Well, lets return from this detour. Just keep in mind that when I talk here about an experimental result, it is actually more than the simple picture I will draw.
So, we measured what is left after the two particles collide. Then we may either get the result that the two particles after the collision are essentially unscathed, maybe a bit deflected, but that is it. Or, we may end up with new particles, and a serious redistribution of energy among them. Obviously, in the first case the interaction is not so very strong between the particles, wile it is rather strong in the later case. When looking at the details, it is not that simple, but this should illustrate the point that we can learn something about the strength of an interaction when we let particles collide.
We did this, and what we found is that the strength of the forces is indeed dependent on the energy. These findings are rather remarkably, and where of the following nature:
When we did this with the electromagnetic force, we found that the electromagnetic interaction becomes stronger and stronger the higher the energy. However, the increase is very, very slow. But we were able to measure it very accurately, and it also agrees with the theory to an extremely good precision. The increase of the strength of the electromagnetic force is such that by increasing the energy by a factor of 100, we get only an effect of a few percent. Thus, no man-made experiment is just yet able to test how strong the electromagnetic force is really becoming before we run into the problem that the standard model is just a a low-energy approximation.

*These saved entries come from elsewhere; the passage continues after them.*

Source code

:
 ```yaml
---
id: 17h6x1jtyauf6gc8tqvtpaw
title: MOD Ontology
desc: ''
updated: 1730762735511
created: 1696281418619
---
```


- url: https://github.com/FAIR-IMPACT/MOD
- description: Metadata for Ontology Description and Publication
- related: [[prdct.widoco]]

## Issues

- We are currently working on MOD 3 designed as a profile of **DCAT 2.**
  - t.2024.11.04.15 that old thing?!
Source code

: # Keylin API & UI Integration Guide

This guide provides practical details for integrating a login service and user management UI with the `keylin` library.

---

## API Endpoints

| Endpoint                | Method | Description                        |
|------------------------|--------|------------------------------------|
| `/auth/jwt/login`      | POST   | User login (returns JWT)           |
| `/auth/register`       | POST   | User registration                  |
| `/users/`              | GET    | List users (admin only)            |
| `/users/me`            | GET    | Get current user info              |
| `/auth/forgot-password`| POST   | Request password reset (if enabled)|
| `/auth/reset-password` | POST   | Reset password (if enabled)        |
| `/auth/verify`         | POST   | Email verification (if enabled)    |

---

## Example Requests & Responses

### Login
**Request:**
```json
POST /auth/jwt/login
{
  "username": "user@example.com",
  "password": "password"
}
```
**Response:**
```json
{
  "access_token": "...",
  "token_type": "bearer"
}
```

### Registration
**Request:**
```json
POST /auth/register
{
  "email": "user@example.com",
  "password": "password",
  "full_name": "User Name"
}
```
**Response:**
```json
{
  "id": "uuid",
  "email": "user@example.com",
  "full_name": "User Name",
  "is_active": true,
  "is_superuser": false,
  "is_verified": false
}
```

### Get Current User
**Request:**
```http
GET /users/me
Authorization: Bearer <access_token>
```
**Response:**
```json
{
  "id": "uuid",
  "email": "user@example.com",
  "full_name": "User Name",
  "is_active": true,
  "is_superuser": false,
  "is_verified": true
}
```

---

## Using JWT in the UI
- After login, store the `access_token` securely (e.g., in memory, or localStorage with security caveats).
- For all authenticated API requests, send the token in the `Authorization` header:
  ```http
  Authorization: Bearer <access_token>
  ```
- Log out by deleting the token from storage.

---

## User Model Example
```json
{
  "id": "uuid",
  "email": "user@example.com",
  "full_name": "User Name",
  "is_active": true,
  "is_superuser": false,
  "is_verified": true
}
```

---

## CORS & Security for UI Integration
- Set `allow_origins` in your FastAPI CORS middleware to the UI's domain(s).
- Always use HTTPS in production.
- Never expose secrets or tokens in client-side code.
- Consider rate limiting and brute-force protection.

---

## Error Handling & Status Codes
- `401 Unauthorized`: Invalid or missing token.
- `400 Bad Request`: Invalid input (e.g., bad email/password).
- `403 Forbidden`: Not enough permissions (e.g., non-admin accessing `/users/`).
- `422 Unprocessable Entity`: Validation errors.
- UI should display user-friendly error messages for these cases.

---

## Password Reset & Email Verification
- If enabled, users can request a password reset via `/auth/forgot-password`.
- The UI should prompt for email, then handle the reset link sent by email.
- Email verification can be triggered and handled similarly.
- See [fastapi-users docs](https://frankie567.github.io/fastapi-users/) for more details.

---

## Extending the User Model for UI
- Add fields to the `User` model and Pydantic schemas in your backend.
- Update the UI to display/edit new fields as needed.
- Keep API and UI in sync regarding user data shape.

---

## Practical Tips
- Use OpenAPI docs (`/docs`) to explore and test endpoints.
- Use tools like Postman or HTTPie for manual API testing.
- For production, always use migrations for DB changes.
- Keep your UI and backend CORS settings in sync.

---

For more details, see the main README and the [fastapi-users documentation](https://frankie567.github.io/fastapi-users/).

The opposite turns out to be the case with the strong nuclear force. At low energies it is actually very strong, the strongest force we know so far, making all the nuclear physics, and keeping our protons and neutrons together in the nuclei, and the quarks even more deeply hidden. However, when increasing the energy, the strength of this force quickly decreases. If we would be able to look at arbitrary large energies, it would become arbitrarily small. This feature is called asymptotic freedom. As a consequence, the strong force becomes the simpler to deal with in theory the higher the energies. Therefore, our best tests of our theory of the strong force comes actually from high energies rather then from nuclear physics, as one would expect.
The weak force is actually very similar to the strong force, and it becomes weaker the higher the energy. The difference is that it starts out already rather weak, at least superficially, and thus its consequences are not nearly as spectacular as the ones of the strong force.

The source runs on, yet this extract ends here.